Over tea at the Plaza, her old friend Maree Frisby mentioned to her none too casually that she’d read in Reader’s Digest that some girls who went for older men might have unnatural feelings about their fathers.
“My penchant for older men isn’t . . . oedipal, Maree,” Grace replied. “I hardly have an Electra complex.”
“Oh, I’m not suggesting you have any feelings like that for your father,” said Maree. “But your dad’s always been, well, a big deal in your life. Someone you feel like you need to impress.”
“I don’t see what you’re getting at,” said Grace, her skin prickling with irritation and also the uncomfortable recollection of how much Hitch’s praise pleased her—though the director had never been her lover, his appreciation was in some ways more potent than Ray Milland’s because of his stature. Had either of them been her age, Grace knew their approval wouldn’t have meant nearly as much.
But to Maree, she protested, “Well, my father would not be impressed by Oleg. He’d hate his ‘European ways.’” Grace put two-fingered rabbit ears around the last two words and dropped her voice an octave to mock her father. “To say nothing of Oleg’s two divorces.”
Maree giggled. “It’s nothing, Grace. Just something I read that I thought you’d find interesting. Don’t worry about it. If you’re happy, I’m happy.”

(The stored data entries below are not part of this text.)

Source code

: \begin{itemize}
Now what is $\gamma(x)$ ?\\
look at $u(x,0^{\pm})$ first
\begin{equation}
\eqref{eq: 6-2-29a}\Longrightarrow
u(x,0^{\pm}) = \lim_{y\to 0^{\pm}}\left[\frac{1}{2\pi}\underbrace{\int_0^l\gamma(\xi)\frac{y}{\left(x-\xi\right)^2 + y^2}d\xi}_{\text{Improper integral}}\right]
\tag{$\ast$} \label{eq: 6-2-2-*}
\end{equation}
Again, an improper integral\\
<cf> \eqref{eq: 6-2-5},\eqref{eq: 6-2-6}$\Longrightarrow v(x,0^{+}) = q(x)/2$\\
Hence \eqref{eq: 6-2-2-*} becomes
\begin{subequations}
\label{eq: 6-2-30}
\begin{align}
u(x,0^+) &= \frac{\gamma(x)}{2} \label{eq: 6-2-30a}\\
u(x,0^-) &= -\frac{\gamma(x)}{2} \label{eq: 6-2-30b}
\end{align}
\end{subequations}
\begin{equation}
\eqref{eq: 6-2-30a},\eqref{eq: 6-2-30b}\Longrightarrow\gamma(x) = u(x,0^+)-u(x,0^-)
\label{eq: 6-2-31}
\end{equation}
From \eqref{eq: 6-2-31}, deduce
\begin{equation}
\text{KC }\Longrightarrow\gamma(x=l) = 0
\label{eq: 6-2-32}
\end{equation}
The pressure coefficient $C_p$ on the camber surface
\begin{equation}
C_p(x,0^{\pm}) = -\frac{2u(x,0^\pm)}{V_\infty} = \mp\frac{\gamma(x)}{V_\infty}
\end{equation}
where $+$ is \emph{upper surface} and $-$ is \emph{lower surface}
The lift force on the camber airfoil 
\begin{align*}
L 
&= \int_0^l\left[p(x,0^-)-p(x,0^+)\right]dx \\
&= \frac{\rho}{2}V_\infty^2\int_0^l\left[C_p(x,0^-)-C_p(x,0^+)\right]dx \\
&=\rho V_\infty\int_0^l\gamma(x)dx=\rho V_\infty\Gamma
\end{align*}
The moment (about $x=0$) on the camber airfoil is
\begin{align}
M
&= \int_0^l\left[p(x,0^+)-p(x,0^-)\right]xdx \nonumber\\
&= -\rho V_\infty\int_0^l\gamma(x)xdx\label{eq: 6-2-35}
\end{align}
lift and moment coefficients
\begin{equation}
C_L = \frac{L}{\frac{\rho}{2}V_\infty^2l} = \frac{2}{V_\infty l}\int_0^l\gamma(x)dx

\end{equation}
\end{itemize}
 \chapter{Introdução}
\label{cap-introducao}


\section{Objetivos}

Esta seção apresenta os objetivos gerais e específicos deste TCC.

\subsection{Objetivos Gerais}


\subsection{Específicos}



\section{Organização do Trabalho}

“I’m happy,” Grace said, and she was happier still to discover that she meant it. Her life felt full of possibility again, and she sensed that something exciting was just around the corner. Still, the conversation with her friend made her hold back from Oleg and resist his advances. Even when he began sending her flowers, Grace said no to dinner with him, though she thoroughly enjoyed his lavish attempts at getting her attention. Her apartment looked like a florist shop! As Asmir’s had been years ago, Oleg’s flowers were not standard issue. He sent a fuchsia orchid with an almost obscene green center, birds-of-paradise, rare cherry blossom branches flown up from South America.